В глубине сидит встрепанный и слегка испуганный господин. Приближаемся и подаем бумажку. Ответ получаем по-русски: «А, вы из Compiègne. Тут уже многие побывали. Знаете графа Игнатьева? Мой большой друг и часто здесь бывает». — «Вы — русский?» — спрашиваем мы его. «И да, и нет. Позвольте представиться, барон фон…». К сожалению, я забыл его громкую балтийскую фамилию. Мы немножко поболтали с ним. Он вручил нам большое количество расистской литературы на русском и немецком языках, затем позвонил куда-то и сказал, что полковник нас ждет.
Идем по пустому коридору и входим в уютную комнату. Дверь в ванную открыта. К счастью, мы еще не знали, какую роль эта полезная вещь играла в немецких дознаниях. Нас весьма вежливо встречает и приглашает сесть немецкий полковник. Я предъявляю мою бумажку. Смотрит, задумывается на минуту, затем говорит: «Я — в недоумении. Не знаю, почему мы вас арестовали, и не знаю, почему мы вас освобождаем. До вашего сидения в лагере вы были совершенно безопасны для нас. Остаетесь ли вы безопасны теперь, никто не может сказать. Хорошо, живите спокойно. Никуда не выезжайте, раз в неделю являйтесь на регистрацию в ваш полицейский комиссариат. Я напишу вам это, чтобы французская полиция знала, как с вами быть. И всего доброго».
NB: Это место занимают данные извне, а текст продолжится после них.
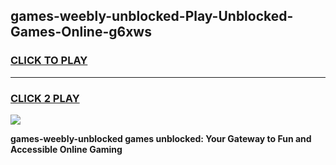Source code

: 
## games-weebly-unblocked-Play-Unblocked-Games-Online-g6xws
<h3>
<a href="https://premium76.site?title=games-weebly-unblocked&ref=24A">CLICK TO PLAY</a></h3>
<hr>

<h3>
<a href="https://premium76.site?title=games-weebly-unblocked&ref=24A">CLICK 2 PLAY</a>
  
</h3>

<a href="https://premium76.site?title=games-weebly-unblocked&ref=24A"><img src="https://clearcache.store/games.png"></a>


**games-weebly-unblocked games unblocked: Your Gateway to Fun and Accessible Online Gaming**
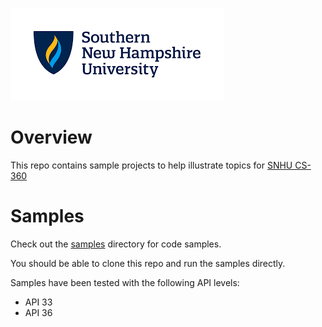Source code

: ![Hello Database](./images/snhu.png)

# Overview

This repo contains sample projects to help illustrate topics for [SNHU CS-360](https://www.snhu.edu/admission/academic-catalogs#/courses/4kSDtpStl?q=cs360)

# Samples

Check out the [samples](./samples) directory for code samples.

You should be able to clone this repo and run the samples directly.

Samples have been tested with the following API levels:

* API 33
* API 36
Мы ушли от него с большим недоумением и большим облегчением. Оттуда поехали к финансовому контролеру, который требовал с меня налоги за 1941 год. В комендатуре в Compiègne меня предупредили, что достаточно будет предъявить их бумажку, чтобы быть освобожденным от налога. Мы, конечно, использовали это преимущество.
Затем позвонили жене Филоненко. Ясным и беззаботным голосом она заявила, что действительно захватила наши вещи, надеясь встретить нас на вокзале и ехать вместе, но так как нас не было, оставила их на вокзале. «У кого, в Compiègne?» — «Нет, для этого я не имела времени; передала какому-то служащему перед самым отходом поезда». Мы были очень удивлены; однако, исполняя поручение ее мужа, я сказал, что хотел бы с ней поговорить. «Хорошо, приезжайте оба на чашку чая в субботу 28 марта, к четырем дня. Поболтаем». Мое удивление усилилось. Разговор был спешный, а она отодвинула его на четыре дня. Я спросил твое мнение обо все этом, и ты ответила, что тебя ничего не удивляет: и то, что она забыла предупредить Левушкину мать, и ее поступок с нашими вещами. И ты дала ей краткую и верную, как узнал потом, характеристику: «Снобизм, самомнение, выставление княжеского титула и абсолютная неспособность подумать об интересах других».